What the task asks: Show every line of the records below that contains the word "Kong".

Recorded data:
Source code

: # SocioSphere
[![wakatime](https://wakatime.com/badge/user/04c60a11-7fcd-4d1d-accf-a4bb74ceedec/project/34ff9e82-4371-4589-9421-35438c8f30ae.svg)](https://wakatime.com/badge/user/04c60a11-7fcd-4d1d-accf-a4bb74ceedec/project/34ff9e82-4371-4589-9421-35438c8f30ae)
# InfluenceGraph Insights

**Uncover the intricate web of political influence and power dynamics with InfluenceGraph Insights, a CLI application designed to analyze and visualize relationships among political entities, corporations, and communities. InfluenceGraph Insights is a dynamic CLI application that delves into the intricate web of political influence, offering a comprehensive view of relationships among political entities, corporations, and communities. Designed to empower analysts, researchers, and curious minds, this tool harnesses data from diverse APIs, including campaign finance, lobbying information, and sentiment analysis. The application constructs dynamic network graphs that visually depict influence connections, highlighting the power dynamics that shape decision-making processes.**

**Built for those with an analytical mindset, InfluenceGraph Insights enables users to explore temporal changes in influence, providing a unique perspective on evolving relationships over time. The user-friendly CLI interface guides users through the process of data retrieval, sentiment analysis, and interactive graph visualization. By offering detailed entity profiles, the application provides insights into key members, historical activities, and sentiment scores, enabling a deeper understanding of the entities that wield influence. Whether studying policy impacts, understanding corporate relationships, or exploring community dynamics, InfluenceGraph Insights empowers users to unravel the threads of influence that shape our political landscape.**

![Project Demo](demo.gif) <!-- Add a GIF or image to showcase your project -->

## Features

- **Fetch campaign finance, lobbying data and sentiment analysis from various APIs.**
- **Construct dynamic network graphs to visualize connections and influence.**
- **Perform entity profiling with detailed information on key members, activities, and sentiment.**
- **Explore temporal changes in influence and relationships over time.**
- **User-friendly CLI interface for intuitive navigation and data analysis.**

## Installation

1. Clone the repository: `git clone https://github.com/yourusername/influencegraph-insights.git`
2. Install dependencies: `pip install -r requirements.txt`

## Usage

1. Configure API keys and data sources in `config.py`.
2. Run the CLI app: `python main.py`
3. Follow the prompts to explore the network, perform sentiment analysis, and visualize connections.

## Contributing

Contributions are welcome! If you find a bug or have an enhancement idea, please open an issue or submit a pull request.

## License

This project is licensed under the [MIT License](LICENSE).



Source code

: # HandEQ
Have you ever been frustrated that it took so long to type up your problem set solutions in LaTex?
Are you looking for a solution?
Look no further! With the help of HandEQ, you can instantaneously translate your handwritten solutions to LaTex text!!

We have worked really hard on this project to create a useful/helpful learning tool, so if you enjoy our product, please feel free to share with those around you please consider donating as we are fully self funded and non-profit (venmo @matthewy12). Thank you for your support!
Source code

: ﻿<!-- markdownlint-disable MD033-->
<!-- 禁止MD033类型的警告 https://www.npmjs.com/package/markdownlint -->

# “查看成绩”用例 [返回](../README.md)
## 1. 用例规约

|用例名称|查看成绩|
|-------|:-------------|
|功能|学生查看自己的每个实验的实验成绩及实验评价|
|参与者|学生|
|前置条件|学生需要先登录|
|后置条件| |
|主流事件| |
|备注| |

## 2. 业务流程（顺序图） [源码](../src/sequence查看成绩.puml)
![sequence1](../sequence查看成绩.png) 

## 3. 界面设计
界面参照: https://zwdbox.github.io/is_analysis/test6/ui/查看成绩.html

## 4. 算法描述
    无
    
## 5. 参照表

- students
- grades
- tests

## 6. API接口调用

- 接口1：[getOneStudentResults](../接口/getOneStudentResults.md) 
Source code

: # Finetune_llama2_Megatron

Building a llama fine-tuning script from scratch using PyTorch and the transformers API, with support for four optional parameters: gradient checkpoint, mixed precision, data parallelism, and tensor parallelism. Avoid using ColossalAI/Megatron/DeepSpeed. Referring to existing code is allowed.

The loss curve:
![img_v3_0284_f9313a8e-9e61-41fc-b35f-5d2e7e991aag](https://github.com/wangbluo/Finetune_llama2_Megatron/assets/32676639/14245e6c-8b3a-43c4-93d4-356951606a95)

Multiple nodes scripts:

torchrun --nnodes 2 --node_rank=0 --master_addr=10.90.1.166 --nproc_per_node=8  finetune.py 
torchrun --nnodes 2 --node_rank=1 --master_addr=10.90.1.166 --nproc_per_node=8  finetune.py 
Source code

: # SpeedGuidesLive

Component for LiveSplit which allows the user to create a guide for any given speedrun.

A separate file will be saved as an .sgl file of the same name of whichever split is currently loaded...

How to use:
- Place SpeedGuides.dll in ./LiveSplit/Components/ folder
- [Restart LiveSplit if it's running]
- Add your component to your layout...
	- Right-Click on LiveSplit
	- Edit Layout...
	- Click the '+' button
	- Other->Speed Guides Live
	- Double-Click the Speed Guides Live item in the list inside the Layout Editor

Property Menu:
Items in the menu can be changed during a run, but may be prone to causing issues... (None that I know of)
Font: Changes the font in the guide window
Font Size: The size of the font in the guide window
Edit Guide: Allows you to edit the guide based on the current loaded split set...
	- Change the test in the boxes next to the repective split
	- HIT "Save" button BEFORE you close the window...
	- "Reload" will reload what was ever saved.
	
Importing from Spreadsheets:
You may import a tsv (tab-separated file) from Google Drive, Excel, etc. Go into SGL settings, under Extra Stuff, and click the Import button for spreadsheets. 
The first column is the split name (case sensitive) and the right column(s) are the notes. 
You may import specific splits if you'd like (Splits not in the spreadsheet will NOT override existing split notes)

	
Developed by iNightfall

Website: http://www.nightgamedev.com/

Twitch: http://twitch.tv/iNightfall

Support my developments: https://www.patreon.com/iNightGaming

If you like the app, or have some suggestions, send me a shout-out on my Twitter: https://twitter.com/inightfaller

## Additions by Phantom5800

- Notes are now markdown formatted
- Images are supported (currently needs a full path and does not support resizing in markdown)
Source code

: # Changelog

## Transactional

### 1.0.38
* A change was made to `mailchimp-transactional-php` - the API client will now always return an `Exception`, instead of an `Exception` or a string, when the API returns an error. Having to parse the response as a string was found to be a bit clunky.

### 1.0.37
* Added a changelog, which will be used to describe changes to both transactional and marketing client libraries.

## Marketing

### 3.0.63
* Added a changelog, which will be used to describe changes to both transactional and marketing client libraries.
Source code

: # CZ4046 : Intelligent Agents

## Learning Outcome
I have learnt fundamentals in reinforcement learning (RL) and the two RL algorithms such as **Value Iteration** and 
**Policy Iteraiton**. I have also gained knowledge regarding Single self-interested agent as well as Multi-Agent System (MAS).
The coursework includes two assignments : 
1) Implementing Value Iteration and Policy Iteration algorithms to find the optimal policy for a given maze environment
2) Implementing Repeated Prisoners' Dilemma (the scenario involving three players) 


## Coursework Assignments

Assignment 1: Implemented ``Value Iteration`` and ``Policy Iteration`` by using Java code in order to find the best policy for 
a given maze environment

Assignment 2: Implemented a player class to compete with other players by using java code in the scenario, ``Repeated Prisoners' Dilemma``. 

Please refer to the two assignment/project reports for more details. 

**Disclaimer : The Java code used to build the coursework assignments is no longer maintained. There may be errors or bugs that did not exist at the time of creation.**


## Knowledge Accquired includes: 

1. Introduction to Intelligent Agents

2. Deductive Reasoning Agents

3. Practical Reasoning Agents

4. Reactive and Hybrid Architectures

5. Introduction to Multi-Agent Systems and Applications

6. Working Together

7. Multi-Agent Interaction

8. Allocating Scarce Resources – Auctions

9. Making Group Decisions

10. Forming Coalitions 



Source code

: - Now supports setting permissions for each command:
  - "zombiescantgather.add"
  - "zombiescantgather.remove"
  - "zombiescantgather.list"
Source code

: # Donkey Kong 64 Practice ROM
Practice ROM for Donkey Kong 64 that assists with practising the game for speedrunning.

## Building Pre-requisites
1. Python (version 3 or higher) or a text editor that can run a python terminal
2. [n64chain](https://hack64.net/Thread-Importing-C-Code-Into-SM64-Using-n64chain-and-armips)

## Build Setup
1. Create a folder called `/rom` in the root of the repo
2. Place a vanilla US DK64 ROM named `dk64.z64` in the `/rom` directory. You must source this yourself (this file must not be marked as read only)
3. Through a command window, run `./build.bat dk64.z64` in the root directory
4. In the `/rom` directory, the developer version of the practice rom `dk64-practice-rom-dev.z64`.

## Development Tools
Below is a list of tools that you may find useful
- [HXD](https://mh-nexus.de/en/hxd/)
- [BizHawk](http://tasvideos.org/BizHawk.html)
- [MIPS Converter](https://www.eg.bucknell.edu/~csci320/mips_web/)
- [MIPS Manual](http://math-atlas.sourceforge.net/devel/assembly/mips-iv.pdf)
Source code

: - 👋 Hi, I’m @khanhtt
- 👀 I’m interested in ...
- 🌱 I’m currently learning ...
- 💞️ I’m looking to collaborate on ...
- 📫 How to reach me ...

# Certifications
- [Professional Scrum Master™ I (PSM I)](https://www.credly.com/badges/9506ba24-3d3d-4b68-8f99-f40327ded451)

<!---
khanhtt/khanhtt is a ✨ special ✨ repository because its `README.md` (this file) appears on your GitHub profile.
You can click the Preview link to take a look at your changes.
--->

Completed exercise:
: # Donkey Kong 64 Practice ROM
Practice ROM for Donkey Kong 64 that assists with practising the game for speedrunning.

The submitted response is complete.